## Problem requirements
In the data, extract each line that holds the string "like".

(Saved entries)
══════

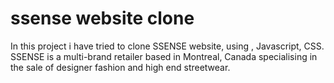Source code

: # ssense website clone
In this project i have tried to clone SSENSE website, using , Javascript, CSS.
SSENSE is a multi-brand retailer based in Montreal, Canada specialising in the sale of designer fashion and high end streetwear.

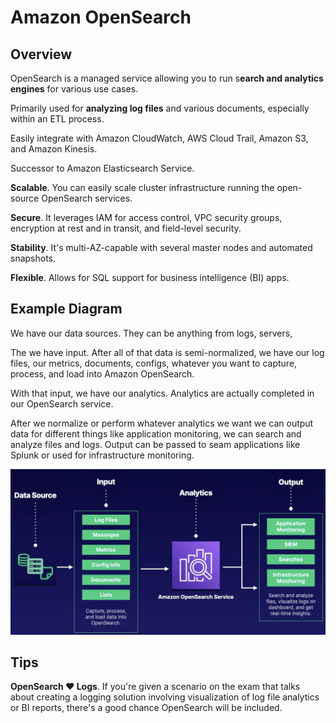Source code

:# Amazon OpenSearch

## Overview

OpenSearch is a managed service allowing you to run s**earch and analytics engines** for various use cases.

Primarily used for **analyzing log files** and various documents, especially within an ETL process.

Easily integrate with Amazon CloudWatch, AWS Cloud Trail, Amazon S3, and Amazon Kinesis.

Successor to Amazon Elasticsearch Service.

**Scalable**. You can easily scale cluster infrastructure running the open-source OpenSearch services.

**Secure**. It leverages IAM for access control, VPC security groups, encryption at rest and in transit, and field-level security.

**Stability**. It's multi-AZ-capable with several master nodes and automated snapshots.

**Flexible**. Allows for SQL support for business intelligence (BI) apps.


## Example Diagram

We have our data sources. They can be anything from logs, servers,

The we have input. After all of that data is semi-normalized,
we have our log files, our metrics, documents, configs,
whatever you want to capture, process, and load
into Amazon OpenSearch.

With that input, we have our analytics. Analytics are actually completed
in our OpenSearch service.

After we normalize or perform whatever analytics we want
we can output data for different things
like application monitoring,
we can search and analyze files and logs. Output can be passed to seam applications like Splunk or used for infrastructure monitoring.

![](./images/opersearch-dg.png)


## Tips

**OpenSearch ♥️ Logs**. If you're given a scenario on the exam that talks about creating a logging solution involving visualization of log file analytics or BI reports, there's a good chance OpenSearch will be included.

══════

## Expected output
like application monitoring,
we can search and analyze files and logs. Output can be passed to seam applications like Splunk or used for infrastructure monitoring.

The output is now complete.